BEGIN

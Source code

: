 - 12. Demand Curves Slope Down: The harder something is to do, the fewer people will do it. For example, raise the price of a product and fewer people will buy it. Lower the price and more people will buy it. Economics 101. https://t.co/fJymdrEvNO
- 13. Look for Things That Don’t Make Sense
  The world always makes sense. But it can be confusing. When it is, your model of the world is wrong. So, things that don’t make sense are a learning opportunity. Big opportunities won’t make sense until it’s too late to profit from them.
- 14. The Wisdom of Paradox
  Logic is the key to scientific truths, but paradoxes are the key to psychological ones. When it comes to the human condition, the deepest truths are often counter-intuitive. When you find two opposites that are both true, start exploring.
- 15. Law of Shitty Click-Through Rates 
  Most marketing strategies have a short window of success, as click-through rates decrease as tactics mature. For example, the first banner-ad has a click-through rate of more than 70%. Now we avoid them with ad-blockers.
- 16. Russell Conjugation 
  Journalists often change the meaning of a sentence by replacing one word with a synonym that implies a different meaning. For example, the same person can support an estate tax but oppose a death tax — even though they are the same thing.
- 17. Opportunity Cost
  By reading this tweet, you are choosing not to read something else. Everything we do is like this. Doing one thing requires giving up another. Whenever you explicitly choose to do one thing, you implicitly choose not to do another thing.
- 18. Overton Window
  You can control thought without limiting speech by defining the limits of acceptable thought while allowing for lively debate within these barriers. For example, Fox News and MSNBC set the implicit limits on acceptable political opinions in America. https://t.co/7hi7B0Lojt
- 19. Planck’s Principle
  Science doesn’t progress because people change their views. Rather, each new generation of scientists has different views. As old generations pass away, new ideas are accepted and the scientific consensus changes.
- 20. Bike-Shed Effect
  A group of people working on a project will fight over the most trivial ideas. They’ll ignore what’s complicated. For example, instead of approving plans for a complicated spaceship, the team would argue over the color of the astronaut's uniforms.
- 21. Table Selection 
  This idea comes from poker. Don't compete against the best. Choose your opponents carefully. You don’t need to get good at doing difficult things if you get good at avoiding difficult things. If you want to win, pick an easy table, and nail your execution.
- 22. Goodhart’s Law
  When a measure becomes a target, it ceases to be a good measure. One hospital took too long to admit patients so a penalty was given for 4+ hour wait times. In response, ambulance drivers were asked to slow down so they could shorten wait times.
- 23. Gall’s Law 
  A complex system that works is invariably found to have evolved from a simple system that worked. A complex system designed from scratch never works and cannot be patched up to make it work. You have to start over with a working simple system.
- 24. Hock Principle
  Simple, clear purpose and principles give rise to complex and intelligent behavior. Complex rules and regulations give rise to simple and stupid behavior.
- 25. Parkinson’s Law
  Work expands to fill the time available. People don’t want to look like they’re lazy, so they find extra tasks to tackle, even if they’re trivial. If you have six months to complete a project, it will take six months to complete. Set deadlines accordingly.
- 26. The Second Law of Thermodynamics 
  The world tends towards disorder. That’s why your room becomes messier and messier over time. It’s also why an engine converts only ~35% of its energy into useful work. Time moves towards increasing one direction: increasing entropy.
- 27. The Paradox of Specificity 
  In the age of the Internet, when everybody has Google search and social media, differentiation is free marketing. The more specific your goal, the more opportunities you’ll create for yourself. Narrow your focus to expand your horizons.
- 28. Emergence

END

**Your objective**
In the material above, find the line containing "- 16. Russell Conjugation" and the line containing "- 17. Opportunity Cost", then write out exactly those two lines and every line between them, and nothing more.

**Your response**
- 16. Russell Conjugation 
  Journalists often change the meaning of a sentence by replacing one word with a synonym that implies a different meaning. For example, the same person can support an estate tax but oppose a death tax — even though they are the same thing.
- 17. Opportunity Cost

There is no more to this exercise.